● **Exercise objective**:
Each line in the records below, from the one that contains "SSLRandomSeed startup exec:/usr/local/bin/twuewand" to the one that contains "SSLProtocol All -SSLv3", should be reproduced exactly, the first and last included.
──────
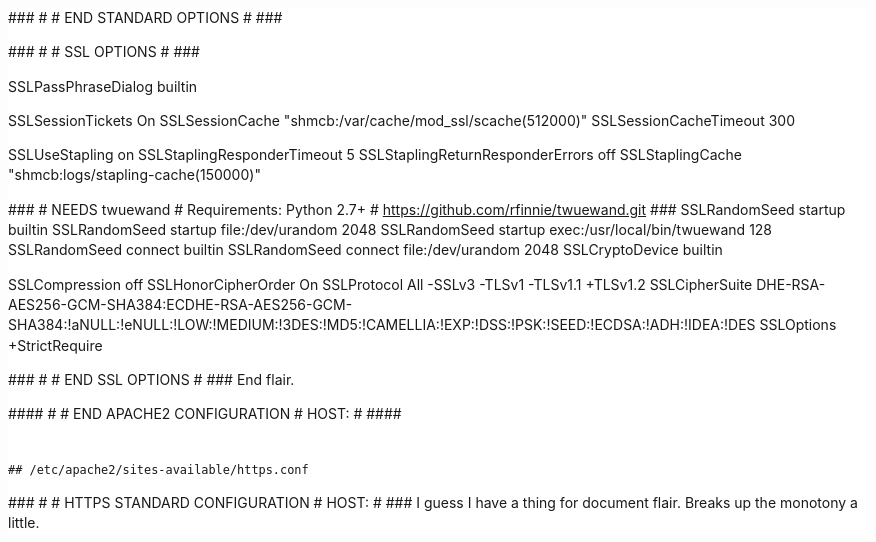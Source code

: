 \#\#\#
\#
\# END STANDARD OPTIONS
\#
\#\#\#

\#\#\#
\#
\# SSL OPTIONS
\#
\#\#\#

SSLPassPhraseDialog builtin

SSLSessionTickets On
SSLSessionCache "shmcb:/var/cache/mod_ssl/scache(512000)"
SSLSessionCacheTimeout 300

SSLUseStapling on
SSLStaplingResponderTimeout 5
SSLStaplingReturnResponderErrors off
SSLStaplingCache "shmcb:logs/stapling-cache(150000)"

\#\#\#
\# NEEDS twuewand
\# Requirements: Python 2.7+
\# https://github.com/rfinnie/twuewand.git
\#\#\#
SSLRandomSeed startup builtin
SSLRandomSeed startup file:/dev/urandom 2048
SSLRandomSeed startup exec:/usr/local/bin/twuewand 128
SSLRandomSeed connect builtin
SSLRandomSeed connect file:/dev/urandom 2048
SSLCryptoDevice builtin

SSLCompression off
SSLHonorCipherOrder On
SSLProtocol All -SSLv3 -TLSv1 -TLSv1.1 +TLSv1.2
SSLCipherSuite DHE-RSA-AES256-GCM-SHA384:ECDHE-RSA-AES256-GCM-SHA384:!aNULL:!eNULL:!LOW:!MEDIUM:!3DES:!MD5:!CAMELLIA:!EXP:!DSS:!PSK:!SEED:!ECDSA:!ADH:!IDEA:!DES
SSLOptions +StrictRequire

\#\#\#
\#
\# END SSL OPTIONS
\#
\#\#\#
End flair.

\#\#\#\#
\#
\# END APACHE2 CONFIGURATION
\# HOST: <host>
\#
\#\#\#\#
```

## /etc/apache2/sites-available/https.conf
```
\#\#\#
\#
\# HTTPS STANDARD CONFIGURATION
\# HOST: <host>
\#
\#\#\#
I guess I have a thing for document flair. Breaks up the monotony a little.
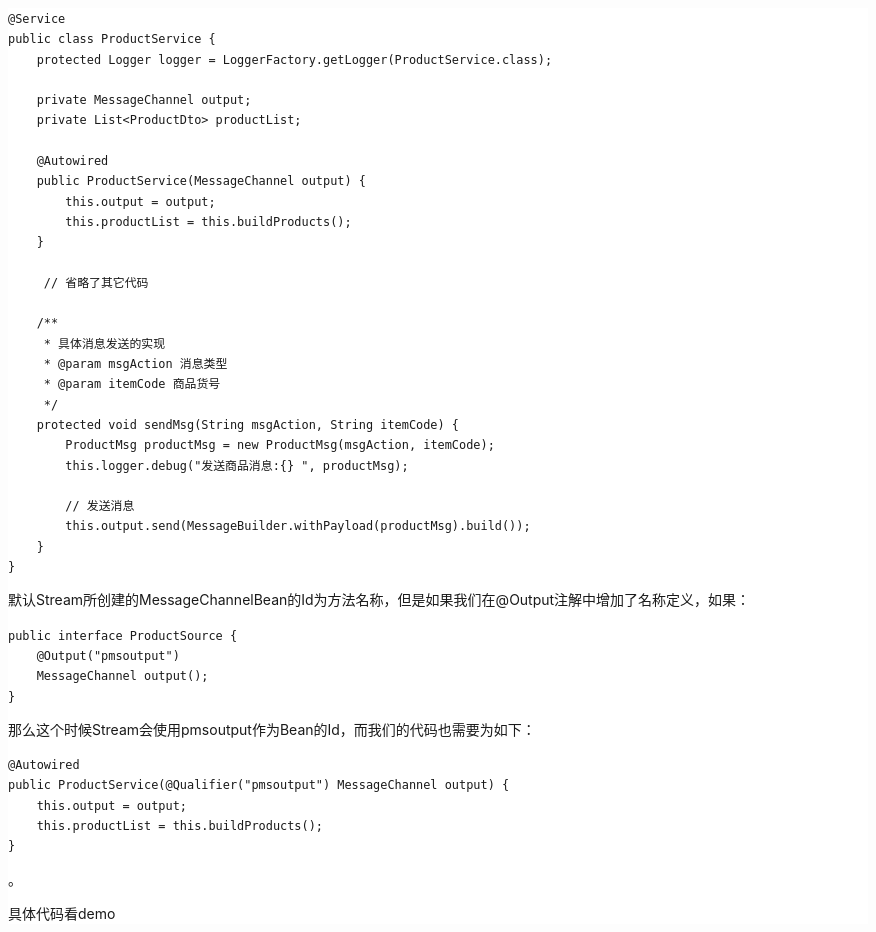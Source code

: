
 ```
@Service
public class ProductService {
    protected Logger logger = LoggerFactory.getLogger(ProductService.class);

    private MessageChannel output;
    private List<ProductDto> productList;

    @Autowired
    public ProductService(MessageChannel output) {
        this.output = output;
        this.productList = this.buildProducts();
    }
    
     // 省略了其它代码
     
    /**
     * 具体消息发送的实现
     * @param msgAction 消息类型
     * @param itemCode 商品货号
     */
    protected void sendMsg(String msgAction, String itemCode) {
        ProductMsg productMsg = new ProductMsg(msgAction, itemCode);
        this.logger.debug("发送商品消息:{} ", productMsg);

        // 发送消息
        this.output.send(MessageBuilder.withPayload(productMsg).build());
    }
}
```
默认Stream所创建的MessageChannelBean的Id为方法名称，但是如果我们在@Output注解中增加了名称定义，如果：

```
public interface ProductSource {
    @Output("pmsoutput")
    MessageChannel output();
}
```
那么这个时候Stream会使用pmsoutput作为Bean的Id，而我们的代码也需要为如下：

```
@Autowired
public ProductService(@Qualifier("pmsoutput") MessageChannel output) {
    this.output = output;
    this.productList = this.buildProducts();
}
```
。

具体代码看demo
──────
● **Answer below**:
SSLRandomSeed startup exec:/usr/local/bin/twuewand 128
SSLRandomSeed connect builtin
SSLRandomSeed connect file:/dev/urandom 2048
SSLCryptoDevice builtin

SSLCompression off
SSLHonorCipherOrder On
SSLProtocol All -SSLv3 -TLSv1 -TLSv1.1 +TLSv1.2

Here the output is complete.